EXERCISE DESCRIPTION:
Look through the data below and, wherever a line carries the word "Issue", please copy that line.
*** Opening of RECORDS FOR THE TASK ***
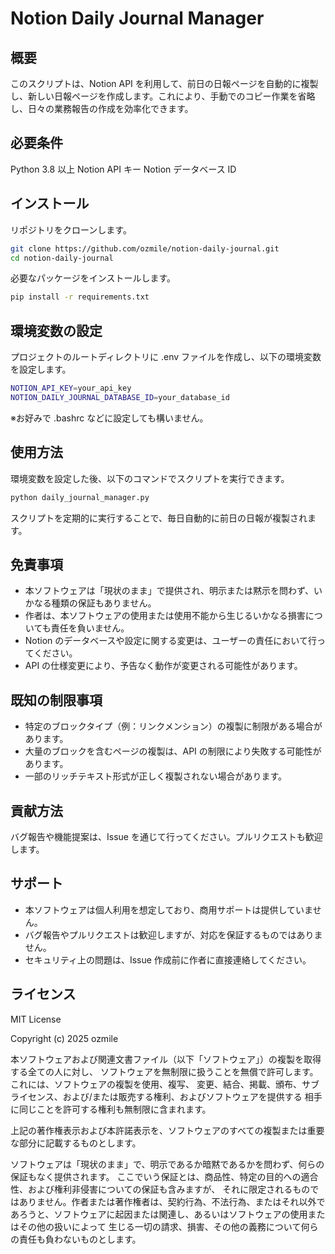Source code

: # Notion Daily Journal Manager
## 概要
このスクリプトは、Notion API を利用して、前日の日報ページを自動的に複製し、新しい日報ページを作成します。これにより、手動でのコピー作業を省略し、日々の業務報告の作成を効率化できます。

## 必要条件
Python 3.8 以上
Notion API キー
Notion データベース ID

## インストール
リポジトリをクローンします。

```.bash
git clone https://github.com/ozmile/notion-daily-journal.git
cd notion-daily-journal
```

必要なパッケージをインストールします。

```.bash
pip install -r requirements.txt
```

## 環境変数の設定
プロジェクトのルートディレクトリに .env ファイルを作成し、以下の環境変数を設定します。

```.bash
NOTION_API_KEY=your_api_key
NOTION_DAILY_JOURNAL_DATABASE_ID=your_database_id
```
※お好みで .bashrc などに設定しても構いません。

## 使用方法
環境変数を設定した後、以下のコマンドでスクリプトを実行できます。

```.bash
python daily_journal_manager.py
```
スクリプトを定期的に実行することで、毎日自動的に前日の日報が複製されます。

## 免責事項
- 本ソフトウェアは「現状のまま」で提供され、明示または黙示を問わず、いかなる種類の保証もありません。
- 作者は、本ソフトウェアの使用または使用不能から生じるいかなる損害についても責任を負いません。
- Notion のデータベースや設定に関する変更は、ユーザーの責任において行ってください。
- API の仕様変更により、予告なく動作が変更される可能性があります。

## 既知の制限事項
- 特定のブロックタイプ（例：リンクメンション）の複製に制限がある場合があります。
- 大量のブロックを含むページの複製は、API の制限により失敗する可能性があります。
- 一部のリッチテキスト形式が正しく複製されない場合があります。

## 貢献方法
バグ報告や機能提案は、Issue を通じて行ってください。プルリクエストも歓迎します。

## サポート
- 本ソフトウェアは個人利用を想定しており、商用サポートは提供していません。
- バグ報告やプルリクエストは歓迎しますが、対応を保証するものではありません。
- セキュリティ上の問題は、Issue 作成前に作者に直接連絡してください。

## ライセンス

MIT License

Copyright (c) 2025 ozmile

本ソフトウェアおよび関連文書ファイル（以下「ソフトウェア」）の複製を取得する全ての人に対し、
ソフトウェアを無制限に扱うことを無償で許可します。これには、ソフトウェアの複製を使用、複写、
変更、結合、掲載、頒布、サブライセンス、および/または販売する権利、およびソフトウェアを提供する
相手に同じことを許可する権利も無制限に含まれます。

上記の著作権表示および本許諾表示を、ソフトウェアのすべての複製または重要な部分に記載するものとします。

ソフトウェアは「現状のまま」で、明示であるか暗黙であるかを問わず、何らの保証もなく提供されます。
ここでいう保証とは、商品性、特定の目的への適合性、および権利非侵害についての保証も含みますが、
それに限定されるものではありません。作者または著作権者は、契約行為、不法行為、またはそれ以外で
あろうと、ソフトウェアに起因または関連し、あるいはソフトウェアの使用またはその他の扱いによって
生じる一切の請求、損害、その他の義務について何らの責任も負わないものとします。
*** Close of RECORDS FOR THE TASK ***
RESULT:
バグ報告や機能提案は、Issue を通じて行ってください。プルリクエストも歓迎します。
- セキュリティ上の問題は、Issue 作成前に作者に直接連絡してください。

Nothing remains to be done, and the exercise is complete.